The Clover Club mutated rapidly as its popularity leaped from city to city, and barroom to barroom. Some bartenders substituted sweet vermouth, some mixed both sweet and dry; some insisted on lime juice instead of lemon; some even substituted grenadine for raspberry. Nearly all tinkered with the proportions.
But the most important variant—perhaps corruption is the better word—had no vermouth at all; typically gin-heavy, and often made with grenadine, this vermouth-free gin sour became the modern model for the Clover Club Cocktail.
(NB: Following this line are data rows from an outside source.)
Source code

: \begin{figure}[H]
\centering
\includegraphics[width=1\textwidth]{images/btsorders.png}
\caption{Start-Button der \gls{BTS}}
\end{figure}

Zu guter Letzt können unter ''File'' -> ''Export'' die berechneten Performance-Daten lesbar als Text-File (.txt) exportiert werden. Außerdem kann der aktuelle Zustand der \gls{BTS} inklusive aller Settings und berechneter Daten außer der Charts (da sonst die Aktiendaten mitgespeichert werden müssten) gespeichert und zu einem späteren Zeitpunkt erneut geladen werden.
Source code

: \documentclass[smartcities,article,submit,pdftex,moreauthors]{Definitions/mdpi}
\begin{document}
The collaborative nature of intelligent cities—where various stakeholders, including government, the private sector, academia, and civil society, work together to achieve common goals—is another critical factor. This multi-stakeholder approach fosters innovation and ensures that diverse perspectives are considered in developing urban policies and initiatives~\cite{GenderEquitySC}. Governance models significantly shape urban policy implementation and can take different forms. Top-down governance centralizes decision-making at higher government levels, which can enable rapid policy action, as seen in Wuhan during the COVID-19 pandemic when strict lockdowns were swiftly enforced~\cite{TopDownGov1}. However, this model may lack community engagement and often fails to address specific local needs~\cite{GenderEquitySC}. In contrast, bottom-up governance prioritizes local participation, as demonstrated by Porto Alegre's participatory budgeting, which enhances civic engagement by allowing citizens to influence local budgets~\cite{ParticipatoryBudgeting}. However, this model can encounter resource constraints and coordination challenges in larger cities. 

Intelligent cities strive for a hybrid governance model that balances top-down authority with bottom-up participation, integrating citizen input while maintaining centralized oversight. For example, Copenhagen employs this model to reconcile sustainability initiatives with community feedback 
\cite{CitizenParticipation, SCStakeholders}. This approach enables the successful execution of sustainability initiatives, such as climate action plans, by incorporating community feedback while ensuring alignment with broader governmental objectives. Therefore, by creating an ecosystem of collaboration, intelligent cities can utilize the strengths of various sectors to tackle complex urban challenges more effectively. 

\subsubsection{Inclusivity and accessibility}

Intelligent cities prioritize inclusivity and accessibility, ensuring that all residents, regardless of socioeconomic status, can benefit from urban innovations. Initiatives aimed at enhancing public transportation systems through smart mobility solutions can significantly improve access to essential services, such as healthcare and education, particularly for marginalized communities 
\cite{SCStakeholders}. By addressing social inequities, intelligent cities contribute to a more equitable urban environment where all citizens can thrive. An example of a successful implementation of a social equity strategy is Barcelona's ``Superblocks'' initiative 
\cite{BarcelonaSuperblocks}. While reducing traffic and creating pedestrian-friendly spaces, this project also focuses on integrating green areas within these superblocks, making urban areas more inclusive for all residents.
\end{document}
It is no wonder, given this stripped-down model, that the Clover Club faded from popularity. The vermouth-free version is simply hollow—as Gertrude Stein so famously said in another context, “there is no there there.” Without the vermouth, Clover Club is merely a collection of unrelated flavors; vermouth ties the drink together; it becomes rich, unified, and complex, a cocktail that is greater than the sum of its parts. For the life of me, I can’t imagine what led bartenders to strip either vermouth or raspberry from the recipe.
The Clover Club Cocktail
- 1½ oz London Dry Gin (Bombay Dry)
- ¾ oz Dry Vermouth (Noilly Pratt Original Dry)
- ¾ oz freshly squeezed lemon juice
- ¼ oz raspberry syrup (Torani)
- ½ fresh egg white
Dry-shake all ingredients for about 10 seconds (or so); add ice and shake about 30 seconds more, until well frothed and very cold. Double strain into a well-chilled cocktail glass.
The dominant flavor in the Clover Club is the raspberry; it requires a light hand, as it can overrun the other flavors very easily. (That full ounce of raspberry syrup in the original recipe seems like madness—very sweet, overpoweringly raspberry.) There are many decent raspberry syrups on the market; I use Torani, which is at least made with cane sugar and is readily available. The quarter-ounce is a guideline—you’ll need to tune the recipe to the sweetness and “raspberryness” of your chosen syrup.
I have also made the Clover Club with raspberry preserves, and it works quite nicely if you don’t have ready access to the syrup. Again, you’ll want to experiment with proportions; one or two barspoons of preserves should be a reasonable starting point. (Don’t forget to double strain.)
The best alternative of all is fresh raspberries. Muddle half a dozen berries, add sugar to taste, double strain.
(Many recipe listings suggest grenadine instead of raspberry. Grenadine makes a very different drink—raspberries and pomegranates do not taste at all alike.)
As for the gin, Clover Club works well with a good, juniper-backboned London Dry; other styles seem to get buried under the raspberry and lemon.
The Clover Club is typically ungarnished, but if you’re making the drink with fresh berries, a raspberry garnish is the obvious thing—if you got it, flaunt it. And the addition of a sprig of mint to the presentation makes a quick transformation into the Clover Leaf.